** How to complete this task **
Reproduce every record exactly as given.

[Stored data entries]
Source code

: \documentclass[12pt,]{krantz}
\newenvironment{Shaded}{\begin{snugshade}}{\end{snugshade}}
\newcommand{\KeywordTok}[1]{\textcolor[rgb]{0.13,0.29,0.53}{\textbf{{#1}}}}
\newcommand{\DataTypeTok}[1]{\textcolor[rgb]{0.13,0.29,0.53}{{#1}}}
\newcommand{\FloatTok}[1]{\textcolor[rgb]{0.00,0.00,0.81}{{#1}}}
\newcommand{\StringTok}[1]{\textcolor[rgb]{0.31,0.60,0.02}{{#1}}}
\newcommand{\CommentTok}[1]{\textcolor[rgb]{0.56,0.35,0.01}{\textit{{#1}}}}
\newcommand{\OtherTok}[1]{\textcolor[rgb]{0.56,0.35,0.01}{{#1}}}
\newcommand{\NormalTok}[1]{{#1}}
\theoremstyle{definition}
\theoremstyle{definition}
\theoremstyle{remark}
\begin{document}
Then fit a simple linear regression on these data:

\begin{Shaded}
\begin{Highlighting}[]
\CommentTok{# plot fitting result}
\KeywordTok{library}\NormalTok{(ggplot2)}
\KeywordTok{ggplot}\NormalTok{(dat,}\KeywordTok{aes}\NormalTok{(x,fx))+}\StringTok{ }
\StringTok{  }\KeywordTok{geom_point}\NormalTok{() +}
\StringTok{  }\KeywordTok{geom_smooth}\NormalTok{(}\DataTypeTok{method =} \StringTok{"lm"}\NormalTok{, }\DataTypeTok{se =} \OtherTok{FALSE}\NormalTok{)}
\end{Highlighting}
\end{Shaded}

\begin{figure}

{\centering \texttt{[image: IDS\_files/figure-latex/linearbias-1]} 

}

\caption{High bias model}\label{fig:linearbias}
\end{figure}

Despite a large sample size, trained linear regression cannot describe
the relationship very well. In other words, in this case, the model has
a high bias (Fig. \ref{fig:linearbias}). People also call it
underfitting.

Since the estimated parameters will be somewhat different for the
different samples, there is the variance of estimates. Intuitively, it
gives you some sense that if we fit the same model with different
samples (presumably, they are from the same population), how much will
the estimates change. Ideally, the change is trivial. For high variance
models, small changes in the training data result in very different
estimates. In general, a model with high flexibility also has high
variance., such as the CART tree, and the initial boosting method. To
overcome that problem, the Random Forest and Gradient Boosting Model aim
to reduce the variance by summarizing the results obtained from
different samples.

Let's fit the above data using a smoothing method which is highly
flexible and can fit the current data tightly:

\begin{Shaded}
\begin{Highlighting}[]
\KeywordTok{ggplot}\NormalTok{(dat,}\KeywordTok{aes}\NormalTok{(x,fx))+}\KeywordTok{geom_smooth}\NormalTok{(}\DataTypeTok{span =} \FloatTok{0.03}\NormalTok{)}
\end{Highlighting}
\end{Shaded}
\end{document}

** Written solution **
Source code

: \documentclass[12pt,]{krantz}
\newenvironment{Shaded}{\begin{snugshade}}{\end{snugshade}}
\newcommand{\KeywordTok}[1]{\textcolor[rgb]{0.13,0.29,0.53}{\textbf{{#1}}}}
\newcommand{\DataTypeTok}[1]{\textcolor[rgb]{0.13,0.29,0.53}{{#1}}}
\newcommand{\FloatTok}[1]{\textcolor[rgb]{0.00,0.00,0.81}{{#1}}}
\newcommand{\StringTok}[1]{\textcolor[rgb]{0.31,0.60,0.02}{{#1}}}
\newcommand{\CommentTok}[1]{\textcolor[rgb]{0.56,0.35,0.01}{\textit{{#1}}}}
\newcommand{\OtherTok}[1]{\textcolor[rgb]{0.56,0.35,0.01}{{#1}}}
\newcommand{\NormalTok}[1]{{#1}}
\theoremstyle{definition}
\theoremstyle{definition}
\theoremstyle{remark}
\begin{document}
Then fit a simple linear regression on these data:

\begin{Shaded}
\begin{Highlighting}[]
\CommentTok{# plot fitting result}
\KeywordTok{library}\NormalTok{(ggplot2)}
\KeywordTok{ggplot}\NormalTok{(dat,}\KeywordTok{aes}\NormalTok{(x,fx))+}\StringTok{ }
\StringTok{  }\KeywordTok{geom_point}\NormalTok{() +}
\StringTok{  }\KeywordTok{geom_smooth}\NormalTok{(}\DataTypeTok{method =} \StringTok{"lm"}\NormalTok{, }\DataTypeTok{se =} \OtherTok{FALSE}\NormalTok{)}
\end{Highlighting}
\end{Shaded}

\begin{figure}

{\centering \texttt{[image: IDS\_files/figure-latex/linearbias-1]} 

}

\caption{High bias model}\label{fig:linearbias}
\end{figure}

Despite a large sample size, trained linear regression cannot describe
the relationship very well. In other words, in this case, the model has
a high bias (Fig. \ref{fig:linearbias}). People also call it
underfitting.

Since the estimated parameters will be somewhat different for the
different samples, there is the variance of estimates. Intuitively, it
gives you some sense that if we fit the same model with different
samples (presumably, they are from the same population), how much will
the estimates change. Ideally, the change is trivial. For high variance
models, small changes in the training data result in very different
estimates. In general, a model with high flexibility also has high
variance., such as the CART tree, and the initial boosting method. To
overcome that problem, the Random Forest and Gradient Boosting Model aim
to reduce the variance by summarizing the results obtained from
different samples.

Let's fit the above data using a smoothing method which is highly
flexible and can fit the current data tightly:

\begin{Shaded}
\begin{Highlighting}[]
\KeywordTok{ggplot}\NormalTok{(dat,}\KeywordTok{aes}\NormalTok{(x,fx))+}\KeywordTok{geom_smooth}\NormalTok{(}\DataTypeTok{span =} \FloatTok{0.03}\NormalTok{)}
\end{Highlighting}
\end{Shaded}
\end{document}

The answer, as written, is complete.